The parties separated on 3 December 2010 when the wife says the husband, without notice, returned to Australia leaving her in Greece with the two children. He advised the wife at that time that he had changed his mind about the adoption and no longer wanted to take responsibility for the children.
The husband in his affidavit essentially confirms the steps the parties took to adopt the two children and his involvement in the process, however he now alleges that the adoption was part of an international black market child smuggling scheme and should be set aside. It is the husband’s case that the children were placed in the wife’s care before his arrival in Greece and it was only, he says, after he arrived in Greece that he became aware that payment had been made for the children, which he says, was above and beyond what he had thought was the standard charges associated with adoption. The wife denies that the adoption was illegal or part of a black market child smuggling scheme. The evidence has not been tested and I cannot make findings in relation to these allegations.

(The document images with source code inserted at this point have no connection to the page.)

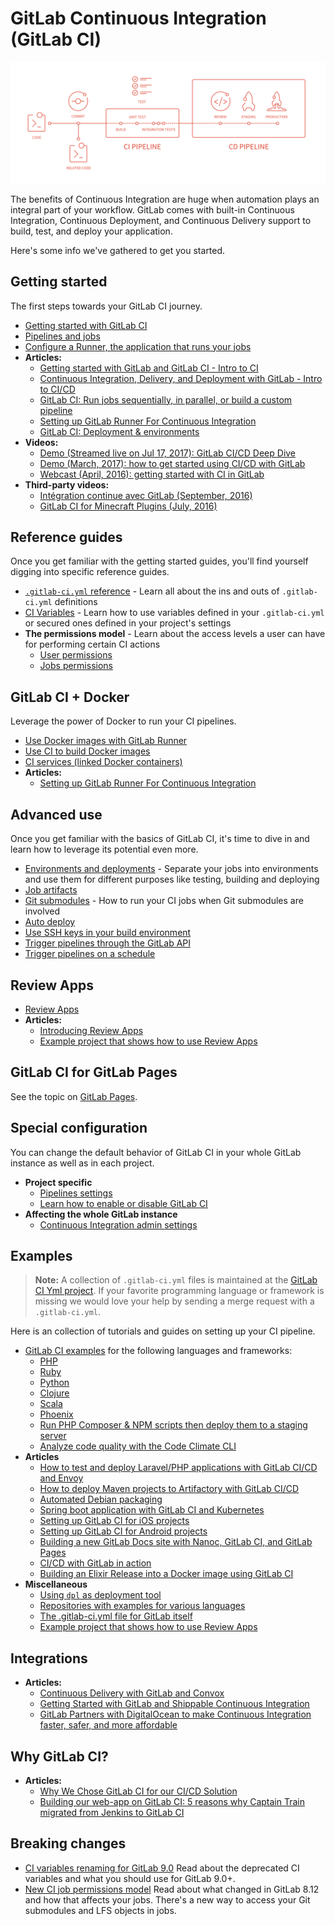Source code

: # GitLab Continuous Integration (GitLab CI)

![Pipeline graph](img/cicd_pipeline_infograph.png)

The benefits of Continuous Integration are huge when automation plays an
integral part of your workflow. GitLab comes with built-in Continuous
Integration, Continuous Deployment, and Continuous Delivery support to build,
test, and deploy your application.

Here's some info we've gathered to get you started.

## Getting started

The first steps towards your GitLab CI journey.

- [Getting started with GitLab CI](quick_start/README.md)
- [Pipelines and jobs](pipelines.md)
- [Configure a Runner, the application that runs your jobs](runners/README.md)
- **Articles:**
  - [Getting started with GitLab and GitLab CI - Intro to CI](https://about.gitlab.com/2015/12/14/getting-started-with-gitlab-and-gitlab-ci/)
  - [Continuous Integration, Delivery, and Deployment with GitLab - Intro to CI/CD](https://about.gitlab.com/2016/08/05/continuous-integration-delivery-and-deployment-with-gitlab/)
  - [GitLab CI: Run jobs sequentially, in parallel, or build a custom pipeline](https://about.gitlab.com/2016/07/29/the-basics-of-gitlab-ci/)
  - [Setting up GitLab Runner For Continuous Integration](https://about.gitlab.com/2016/03/01/gitlab-runner-with-docker/)
  - [GitLab CI: Deployment & environments](https://about.gitlab.com/2016/08/26/ci-deployment-and-environments/)
- **Videos:**
  - [Demo (Streamed live on Jul 17, 2017): GitLab CI/CD Deep Dive](https://youtu.be/pBe4t1CD8Fc?t=195)
  - [Demo (March, 2017): how to get started using CI/CD with GitLab](https://about.gitlab.com/2017/03/13/ci-cd-demo/)
  - [Webcast (April, 2016): getting started with CI in GitLab](https://about.gitlab.com/2016/04/20/webcast-recording-and-slides-introduction-to-ci-in-gitlab/)
- **Third-party videos:**
  - [Intégration continue avec GitLab (September, 2016)](https://www.youtube.com/watch?v=URcMBXjIr24&t=13s)
  - [GitLab CI for Minecraft Plugins (July, 2016)](https://www.youtube.com/watch?v=Z4pcI9F8yf8)

## Reference guides

Once you get familiar with the getting started guides, you'll find yourself
digging into specific reference guides.

- [`.gitlab-ci.yml` reference](yaml/README.md) - Learn all about the ins and
  outs of `.gitlab-ci.yml` definitions
- [CI Variables](variables/README.md) - Learn how to use variables defined in
  your `.gitlab-ci.yml` or secured ones defined in your project's settings
- **The permissions model** - Learn about the access levels a user can have for
  performing certain CI actions
  - [User permissions](../user/permissions.md#gitlab-ci)
  - [Jobs permissions](../user/permissions.md#jobs-permissions)

## GitLab CI + Docker

Leverage the power of Docker to run your CI pipelines.

- [Use Docker images with GitLab Runner](docker/using_docker_images.md)
- [Use CI to build Docker images](docker/using_docker_build.md)
- [CI services (linked Docker containers)](services/README.md)
- **Articles:**
  - [Setting up GitLab Runner For Continuous Integration](https://about.gitlab.com/2016/03/01/gitlab-runner-with-docker/)

## Advanced use

Once you get familiar with the basics of GitLab CI, it's time to dive in and
learn how to leverage its potential even more.

- [Environments and deployments](environments.md) - Separate your jobs into
  environments and use them for different purposes like testing, building and
  deploying
- [Job artifacts](../user/project/pipelines/job_artifacts.md)
- [Git submodules](git_submodules.md) - How to run your CI jobs when Git
  submodules are involved
- [Auto deploy](autodeploy/index.md)
- [Use SSH keys in your build environment](ssh_keys/README.md)
- [Trigger pipelines through the GitLab API](triggers/README.md)
- [Trigger pipelines on a schedule](../user/project/pipelines/schedules.md)

## Review Apps

- [Review Apps](review_apps/index.md)
- **Articles:**
  - [Introducing Review Apps](https://about.gitlab.com/2016/11/22/introducing-review-apps/)
  - [Example project that shows how to use Review Apps](https://gitlab.com/gitlab-examples/review-apps-nginx/)

## GitLab CI for GitLab Pages

See the topic on [GitLab Pages](../user/project/pages/index.md).

## Special configuration

You can change the default behavior of GitLab CI in your whole GitLab instance
as well as in each project.

- **Project specific**
  - [Pipelines settings](../user/project/pipelines/settings.md)
  - [Learn how to enable or disable GitLab CI](enable_or_disable_ci.md)
- **Affecting the whole GitLab instance**
  - [Continuous Integration admin settings](../user/admin_area/settings/continuous_integration.md)

## Examples

>**Note:**
A collection of `.gitlab-ci.yml` files is maintained at the
[GitLab CI Yml project][gitlab-ci-templates].
If your favorite programming language or framework is missing we would love
your help by sending a merge request with a `.gitlab-ci.yml`.

Here is an collection of tutorials and guides on setting up your CI pipeline.

- [GitLab CI examples](examples/README.md) for the following languages and frameworks:
  - [PHP](examples/php.md)
  - [Ruby](examples/test-and-deploy-ruby-application-to-heroku.md)
  - [Python](examples/test-and-deploy-python-application-to-heroku.md)
  - [Clojure](examples/test-clojure-application.md)
  - [Scala](examples/test-scala-application.md)
  - [Phoenix](examples/test-phoenix-application.md)
  - [Run PHP Composer & NPM scripts then deploy them to a staging server](examples/deployment/composer-npm-deploy.md)
  - [Analyze code quality with the Code Climate CLI](examples/code_climate.md)
- **Articles**
  - [How to test and deploy Laravel/PHP applications with GitLab CI/CD and Envoy](../articles/test_and_deploy_laravel_apps_with_gitlab_ci_and_envoy/index.md)
  - [How to deploy Maven projects to Artifactory with GitLab CI/CD](../articles/artifactory_and_gitlab/index.md)
  - [Automated Debian packaging](https://about.gitlab.com/2016/10/12/automated-debian-package-build-with-gitlab-ci/)
  - [Spring boot application with GitLab CI and Kubernetes](https://about.gitlab.com/2016/12/14/continuous-delivery-of-a-spring-boot-application-with-gitlab-ci-and-kubernetes/)
  - [Setting up GitLab CI for iOS projects](https://about.gitlab.com/2016/03/10/setting-up-gitlab-ci-for-ios-projects/)
  - [Setting up GitLab CI for Android projects](https://about.gitlab.com/2016/11/30/setting-up-gitlab-ci-for-android-projects/)
  - [Building a new GitLab Docs site with Nanoc, GitLab CI, and GitLab Pages](https://about.gitlab.com/2016/12/07/building-a-new-gitlab-docs-site-with-nanoc-gitlab-ci-and-gitlab-pages/)
  - [CI/CD with GitLab in action](https://about.gitlab.com/2017/03/13/ci-cd-demo/)
  - [Building an Elixir Release into a Docker image using GitLab CI](https://about.gitlab.com/2016/08/11/building-an-elixir-release-into-docker-image-using-gitlab-ci-part-1/)
- **Miscellaneous**
  - [Using `dpl` as deployment tool](examples/deployment/README.md)
  - [Repositories with examples for various languages](https://gitlab.com/groups/gitlab-examples)
  - [The .gitlab-ci.yml file for GitLab itself](https://gitlab.com/gitlab-org/gitlab-ce/blob/master/.gitlab-ci.yml)
  - [Example project that shows how to use Review Apps](https://gitlab.com/gitlab-examples/review-apps-nginx/)

## Integrations

- **Articles:**
  - [Continuous Delivery with GitLab and Convox](https://about.gitlab.com/2016/06/09/continuous-delivery-with-gitlab-and-convox/)
  - [Getting Started with GitLab and Shippable Continuous Integration](https://about.gitlab.com/2016/05/05/getting-started-gitlab-and-shippable/)
  - [GitLab Partners with DigitalOcean to make Continuous Integration faster, safer, and more affordable](https://about.gitlab.com/2016/04/19/gitlab-partners-with-digitalocean-to-make-continuous-integration-faster-safer-and-more-affordable/)

## Why GitLab CI?

- **Articles:**
  - [Why We Chose GitLab CI for our CI/CD Solution](https://about.gitlab.com/2016/10/17/gitlab-ci-oohlala/)
  - [Building our web-app on GitLab CI: 5 reasons why Captain Train migrated from Jenkins to GitLab CI](https://about.gitlab.com/2016/07/22/building-our-web-app-on-gitlab-ci/)

## Breaking changes

- [CI variables renaming for GitLab 9.0](variables/README.md#9-0-renaming) Read about the
  deprecated CI variables and what you should use for GitLab 9.0+.
- [New CI job permissions model](../user/project/new_ci_build_permissions_model.md)
  Read about what changed in GitLab 8.12 and how that affects your jobs.
  There's a new way to access your Git submodules and LFS objects in jobs.

[gitlab-ci-templates]: https://gitlab.com/gitlab-org/gitlab-ci-yml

The husband deposes that his solicitors have made contact with solicitors in Greece with specific expertise in the adoption and Hague Convention area of law. It is clear from his evidence that he has not actually instructed those solicitors to advise as to whether or not he can appeal from the adoption orders and now seeks time to enable his solicitors to investigate whether it may be possible to overturn the adoption orders. He further deposes that he has been advised that as it is summer in Greece it will not be possible to instruct solicitors to look into the matter until 3 September 2012 at the earliest.
The husband deposes that he “does not wish to have anything to do with these young children, notwithstanding my feeling great sympathy for the plight to which my wife has put them…” He also makes it clear that the potential child support liabilities are of significant concern to him. This is consistent with the submissions made on his behalf. It was also submitted that the children should not be removed from Greece in circumstances where it might be ultimately determined that their adoption was illegal.
On 22 December 2011 the wife was granted provisional custody of the two children by the Court at Island K. The wife, who was born in Australia and is an Australian citizen, now wishes to return to Australia with the children. She has obtained passports for the children and has been advised by the Australian Department of Immigration and Citizenship Office in Berlin that in order to obtain the necessary visas for the children to travel to Australia she requires the father’s consent or an order of this court granting her “sole custody” of the children. It is on that basis that she seeks orders for sole parental responsibility and that the children live with her.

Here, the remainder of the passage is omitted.